In February 2026, the UK MAIB released the final investigation report. The synopsis of the report states "Analysis of the application of the IRPCS by Veritys and Polesies watchkeepers indicated significant shortcomings. Specifically, both watchkeepers were willing to accept inappropriately close passing distances given that their room for manoeuvre was not overly constrained by navigational hazards or limited by other traffic. The early use of very high frequency radio could have avoided ambiguity as to each vessel's actions. When actions were eventually taken to avoid a collision, they were neither positive, so as to be readily apparent to other observers, nor made in ample time."

However, what made the accident unusual was that the collision was in fact 'assisted' by Vessel Traffic Service (VTS) 'German Bight'.
"Its initial intervention was relatively late; (...), and the use of a duplex radio channel hampered the passing of crucial information." When VTS assistant first called Verity the VTS display indicated a closest point of approach (CPA) of less than 0.1nm within 8 minutes time to closest point of approach (TCPA) and a distance between vessels of less than 1.3nm.

"The VTS supervisor's second instruction to Polesies officer of the watch (OOW) was given when the vessels were so close that VTS intervention was counterproductive." According to the final investigation report, post-accident reconstruction shows that, had Polesies OOW continued the turn to port instead of altering course hard to starboard as instructed by the VTS supervisor, the two vessels would not have collided. "Polesies OOW had decided to alter course to port to avoid collision with Verity, and their change of mind to instead alter course hard to starboard proved catastrophic. (...) The investigation has concluded that the OOW felt compelled to obey the VTS supervisor's instruction.
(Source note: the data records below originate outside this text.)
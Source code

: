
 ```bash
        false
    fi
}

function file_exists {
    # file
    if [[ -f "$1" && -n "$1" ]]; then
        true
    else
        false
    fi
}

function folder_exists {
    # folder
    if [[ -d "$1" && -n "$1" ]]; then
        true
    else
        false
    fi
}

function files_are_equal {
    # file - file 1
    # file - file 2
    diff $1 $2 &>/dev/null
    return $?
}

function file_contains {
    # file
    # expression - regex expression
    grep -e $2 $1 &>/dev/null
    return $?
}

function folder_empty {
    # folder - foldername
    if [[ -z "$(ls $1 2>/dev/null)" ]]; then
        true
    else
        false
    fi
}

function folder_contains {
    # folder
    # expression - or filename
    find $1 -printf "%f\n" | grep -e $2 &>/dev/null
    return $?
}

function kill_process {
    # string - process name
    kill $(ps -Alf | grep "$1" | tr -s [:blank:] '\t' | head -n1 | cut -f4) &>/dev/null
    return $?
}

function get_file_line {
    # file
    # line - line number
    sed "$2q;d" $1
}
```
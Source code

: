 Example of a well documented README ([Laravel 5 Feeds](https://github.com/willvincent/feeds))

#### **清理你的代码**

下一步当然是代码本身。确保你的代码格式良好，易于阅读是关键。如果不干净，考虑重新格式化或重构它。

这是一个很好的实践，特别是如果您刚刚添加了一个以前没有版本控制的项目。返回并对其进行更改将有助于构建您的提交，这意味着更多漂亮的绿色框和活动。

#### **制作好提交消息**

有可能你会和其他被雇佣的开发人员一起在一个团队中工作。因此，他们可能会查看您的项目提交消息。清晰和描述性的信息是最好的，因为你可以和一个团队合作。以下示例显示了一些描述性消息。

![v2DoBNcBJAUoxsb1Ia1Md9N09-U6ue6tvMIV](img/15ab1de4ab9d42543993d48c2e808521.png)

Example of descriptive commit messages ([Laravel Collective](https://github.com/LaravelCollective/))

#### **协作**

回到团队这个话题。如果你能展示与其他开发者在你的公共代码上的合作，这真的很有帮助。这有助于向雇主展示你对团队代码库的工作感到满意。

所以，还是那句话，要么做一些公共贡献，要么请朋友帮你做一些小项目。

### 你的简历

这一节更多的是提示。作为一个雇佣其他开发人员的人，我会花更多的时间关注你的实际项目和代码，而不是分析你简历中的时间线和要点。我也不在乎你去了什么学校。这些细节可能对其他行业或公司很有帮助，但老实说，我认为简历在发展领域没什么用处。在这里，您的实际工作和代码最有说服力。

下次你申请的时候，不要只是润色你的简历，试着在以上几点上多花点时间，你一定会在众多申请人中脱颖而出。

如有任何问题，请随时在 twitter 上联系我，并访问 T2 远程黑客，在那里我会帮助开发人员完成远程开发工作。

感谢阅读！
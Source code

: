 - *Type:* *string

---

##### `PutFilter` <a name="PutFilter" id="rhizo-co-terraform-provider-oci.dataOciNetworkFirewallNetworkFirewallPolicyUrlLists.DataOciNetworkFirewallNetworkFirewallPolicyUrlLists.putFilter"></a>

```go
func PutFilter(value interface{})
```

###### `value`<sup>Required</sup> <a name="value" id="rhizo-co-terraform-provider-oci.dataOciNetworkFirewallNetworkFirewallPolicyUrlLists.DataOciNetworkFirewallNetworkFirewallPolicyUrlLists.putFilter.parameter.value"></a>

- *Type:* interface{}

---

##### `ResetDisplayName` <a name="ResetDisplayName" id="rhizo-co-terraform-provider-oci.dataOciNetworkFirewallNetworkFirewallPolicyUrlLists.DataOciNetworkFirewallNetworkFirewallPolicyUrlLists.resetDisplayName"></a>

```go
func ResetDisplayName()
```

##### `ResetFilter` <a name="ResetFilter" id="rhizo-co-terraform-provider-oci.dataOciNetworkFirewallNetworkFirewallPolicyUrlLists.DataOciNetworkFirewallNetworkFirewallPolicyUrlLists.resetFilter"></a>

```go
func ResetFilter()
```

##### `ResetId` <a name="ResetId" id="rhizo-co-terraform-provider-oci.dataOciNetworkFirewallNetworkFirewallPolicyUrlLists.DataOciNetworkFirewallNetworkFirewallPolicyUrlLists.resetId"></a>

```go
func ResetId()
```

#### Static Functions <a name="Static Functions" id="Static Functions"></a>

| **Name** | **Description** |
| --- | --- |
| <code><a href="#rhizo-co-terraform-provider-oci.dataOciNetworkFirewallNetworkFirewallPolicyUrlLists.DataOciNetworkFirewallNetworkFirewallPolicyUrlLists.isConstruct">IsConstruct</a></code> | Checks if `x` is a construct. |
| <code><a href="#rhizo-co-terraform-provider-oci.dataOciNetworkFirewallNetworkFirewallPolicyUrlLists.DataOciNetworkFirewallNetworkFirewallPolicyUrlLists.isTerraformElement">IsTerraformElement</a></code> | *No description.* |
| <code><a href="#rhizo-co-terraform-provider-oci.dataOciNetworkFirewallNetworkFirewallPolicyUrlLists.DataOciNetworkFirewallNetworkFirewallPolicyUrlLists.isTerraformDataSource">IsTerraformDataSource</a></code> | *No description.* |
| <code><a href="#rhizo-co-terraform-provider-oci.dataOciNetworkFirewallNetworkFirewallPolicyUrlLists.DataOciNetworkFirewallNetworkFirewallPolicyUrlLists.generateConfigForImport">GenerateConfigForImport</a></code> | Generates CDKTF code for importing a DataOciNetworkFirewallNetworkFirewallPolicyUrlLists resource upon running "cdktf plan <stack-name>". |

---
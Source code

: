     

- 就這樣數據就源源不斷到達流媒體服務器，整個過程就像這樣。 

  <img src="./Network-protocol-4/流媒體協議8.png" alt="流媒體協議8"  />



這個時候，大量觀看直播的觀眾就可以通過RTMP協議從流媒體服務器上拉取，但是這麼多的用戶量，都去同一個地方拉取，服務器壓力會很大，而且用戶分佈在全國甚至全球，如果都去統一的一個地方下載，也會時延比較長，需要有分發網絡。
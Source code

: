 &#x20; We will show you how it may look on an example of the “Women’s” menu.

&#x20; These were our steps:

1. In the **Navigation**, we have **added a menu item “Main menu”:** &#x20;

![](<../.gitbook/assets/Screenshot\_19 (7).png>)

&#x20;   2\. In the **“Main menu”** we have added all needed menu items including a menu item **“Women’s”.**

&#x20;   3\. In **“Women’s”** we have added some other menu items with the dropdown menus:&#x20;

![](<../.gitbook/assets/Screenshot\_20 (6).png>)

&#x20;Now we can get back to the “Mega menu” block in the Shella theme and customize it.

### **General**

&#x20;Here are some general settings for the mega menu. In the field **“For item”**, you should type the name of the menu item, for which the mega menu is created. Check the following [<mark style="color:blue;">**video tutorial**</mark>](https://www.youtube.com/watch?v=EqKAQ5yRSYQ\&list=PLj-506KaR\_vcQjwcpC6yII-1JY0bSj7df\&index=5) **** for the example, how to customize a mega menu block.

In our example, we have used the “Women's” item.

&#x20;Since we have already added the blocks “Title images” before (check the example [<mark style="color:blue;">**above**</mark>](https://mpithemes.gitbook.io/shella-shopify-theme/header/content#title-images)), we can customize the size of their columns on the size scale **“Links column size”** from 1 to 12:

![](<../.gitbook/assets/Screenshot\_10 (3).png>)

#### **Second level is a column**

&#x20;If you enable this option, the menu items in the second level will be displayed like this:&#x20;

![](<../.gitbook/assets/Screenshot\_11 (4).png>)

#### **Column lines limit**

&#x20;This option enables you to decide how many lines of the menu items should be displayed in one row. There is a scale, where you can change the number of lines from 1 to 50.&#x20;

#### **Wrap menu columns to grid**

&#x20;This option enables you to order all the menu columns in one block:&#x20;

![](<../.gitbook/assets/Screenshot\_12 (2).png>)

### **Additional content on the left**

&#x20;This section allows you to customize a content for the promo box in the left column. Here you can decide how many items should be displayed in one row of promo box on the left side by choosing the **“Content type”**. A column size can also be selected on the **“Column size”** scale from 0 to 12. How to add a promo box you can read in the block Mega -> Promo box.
The German Federal Bureau for Maritime Casualty Investigation (Bundesstelle für Seeunfalluntersuchung, BSU) announced in the official maritime publication 'Notices to Mariners', published on 20 February 2026, that it 'believes that some of the technical assessments and conclusions need to be supplemented. For this reason, the BSU will publish its own supplementary statement on the MAIB investigation report at a later date. This statement will present the findings of its own analysis of the accident and the external circumstances.